Growing up in Michigan has afforded me a lot of connection to nature – the beaches and their lakes, rivers, sand dunes, and incredibly expansive forests. The forests, however, have historically given me the creeps. Any time I’ve ever spent in forests – hiking, camping, even walking in my backyard – has normally ended with my skin crawling and an uneasy feeling in the pit of my stomach. When I’m in the woods, it always feels like I’m being watched. Like something is carefully tracking me, waiting for…something. Now, this could be me sensing any number of animals in the area. It could be the result of reading too many ghost stories or tales of true crime. Or, perhaps, it’s because I’ve been reading about the Michigan Dogman since I was a kid.
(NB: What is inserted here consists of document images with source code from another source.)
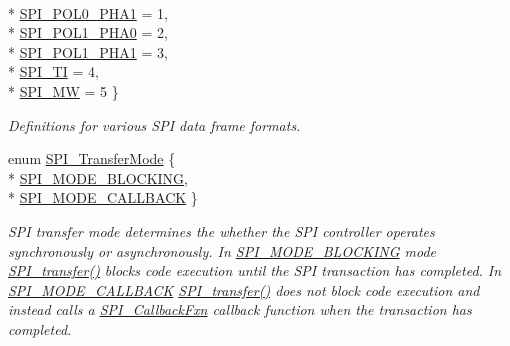 \begin{DoxyCompactItemize}
\\*
\hyperlink{_s_p_i_8h_a4e1f33555dfa8147205af5b266f3a489a340efc6d0f6f3b5be1151444c15faabf}{S\+P\+I\+\_\+\+P\+O\+L0\+\_\+\+P\+H\+A1} = 1, 
\\*
\hyperlink{_s_p_i_8h_a4e1f33555dfa8147205af5b266f3a489ace88daceb628498715aeda698541c95c}{S\+P\+I\+\_\+\+P\+O\+L1\+\_\+\+P\+H\+A0} = 2, 
\\*
\hyperlink{_s_p_i_8h_a4e1f33555dfa8147205af5b266f3a489a4441729b292511628cb1e9f102da9166}{S\+P\+I\+\_\+\+P\+O\+L1\+\_\+\+P\+H\+A1} = 3, 
\\*
\hyperlink{_s_p_i_8h_a4e1f33555dfa8147205af5b266f3a489ac3cb11b3a833e28368e267161551eb1d}{S\+P\+I\+\_\+\+T\+I} = 4, 
\\*
\hyperlink{_s_p_i_8h_a4e1f33555dfa8147205af5b266f3a489a34dc698e46fc5c1b2b1f0de19a44fdcb}{S\+P\+I\+\_\+\+M\+W} = 5
 \}
\begin{DoxyCompactList}\small\item\em Definitions for various S\+P\+I data frame formats. \end{DoxyCompactList}\item 
enum \hyperlink{_s_p_i_8h_ab9ea76c6529d6076eee5e1c4a5a92c6f}{S\+P\+I\+\_\+\+Transfer\+Mode} \{ \\*
\hyperlink{_s_p_i_8h_ab9ea76c6529d6076eee5e1c4a5a92c6fa0dfb2358e008316426895e7237c398e8}{S\+P\+I\+\_\+\+M\+O\+D\+E\+\_\+\+B\+L\+O\+C\+K\+I\+N\+G}, 
\\*
\hyperlink{_s_p_i_8h_ab9ea76c6529d6076eee5e1c4a5a92c6fa5631e69925c47a62a261c78ebbda39fb}{S\+P\+I\+\_\+\+M\+O\+D\+E\+\_\+\+C\+A\+L\+L\+B\+A\+C\+K}
 \}
\begin{DoxyCompactList}\small\item\em S\+P\+I transfer mode determines the whether the S\+P\+I controller operates synchronously or asynchronously. In \hyperlink{_s_p_i_8h_ab9ea76c6529d6076eee5e1c4a5a92c6fa0dfb2358e008316426895e7237c398e8}{S\+P\+I\+\_\+\+M\+O\+D\+E\+\_\+\+B\+L\+O\+C\+K\+I\+N\+G} mode \hyperlink{_s_p_i_8h_a989e17f96b54fcc3dc2cac5f8ac6bdb2}{S\+P\+I\+\_\+transfer()} blocks code execution until the S\+P\+I transaction has completed. In \hyperlink{_s_p_i_8h_ab9ea76c6529d6076eee5e1c4a5a92c6fa5631e69925c47a62a261c78ebbda39fb}{S\+P\+I\+\_\+\+M\+O\+D\+E\+\_\+\+C\+A\+L\+L\+B\+A\+C\+K} \hyperlink{_s_p_i_8h_a989e17f96b54fcc3dc2cac5f8ac6bdb2}{S\+P\+I\+\_\+transfer()} does not block code execution and instead calls a \hyperlink{_s_p_i_8h_a207e2d5a7e7ea5606b6995b6485ca015}{S\+P\+I\+\_\+\+Callback\+Fxn} callback function when the transaction has completed. \end{DoxyCompactList}\end{DoxyCompactItemize}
***It should be noted that there are supposed Dogmen all over the country. This post will focus solely on the Michigan variation of the cryptid.***
There isn’t a whole lot of information regarding where the Dogman came from or why it’s here. The most common mythos is that the Dogman appears in years that end in 7, going through a ten-year cycle. Most legends also state that its stomping ground is near the Manistee River and that it has been there since the Odawa tribe of Indigenous People resided there.
Descriptions of the Dogman vary from sighting to sighting. Typically, it is described as a seven foot tall dog-human hybrid. It can walk upright or all fours, but most reports mention it walking on two legs. The dogman has dark fur covering its body, though its torso is reportedly more human than canine. Another point of contention between the sightings is the eye color – some say blue, some say amber.
The vast majority of any cryptid case lies in the sightings of it. The Dogman is usually sighted in the northern part of the lower peninsula (fingertips of the mitten). However, sightings dot the western side of the state as a whole. Let’s look at some specific sightings.
The first encounter with the Dogman seems to have taken place around Wexford in 1887. A group of lumberjacks were approached by the dogman. They mistook it for a wild dog (how??) and chased it into the nearby woods, where it hid in a log. Generally acting like asshole kids, the lumberjacks began poking the dogman with sticks. Until it let out an eerily humanlike scream and bolted.
Chronologically, the next big encounter took place in 1937, near the small town of Paris. There, a man was fishing on the banks of a river when a pack of wild dogs began advancing on him. He shot a gun into the air to scare the pack off. All but one dog retreated after the shot, apart from one. The straggler then stood on its hind legs and stared the man down. He reported it had an intense gaze and piercing blue eyes. He fired another shot at the creature, and it retreated back into the trees. It is not reported whether he believed he had hit the creature or not.
The biggest piece of (supposed) evidence of the Michigan Dogman has come to be known as the Gable Film. It is a short video that allegedly shows the Dogman advancing on the person filming. A man named Mike Agrusa shot the video when he was vacationing in northern Michigan when he was young. Because this piece of film was shot in the 1970s, it is grainy and low-quality. Though believers hail the film as proof of the Dogman’s existence, Agrusa has admitted it to be a hoax. (And, I mean, really? It looks like a person under a blanket. Guys. Come on.)
Is it possible that there is a dogman or a race of dogmen running around the fields and forests of Michigan? Sure. The woods are dark and deep, so it would not surprise me to find out that there are things hiding in them. Do I think it’s likely? Not so much. A lot of the sightings seem to be unreliable at best and thinly veiled creepypastas at worst.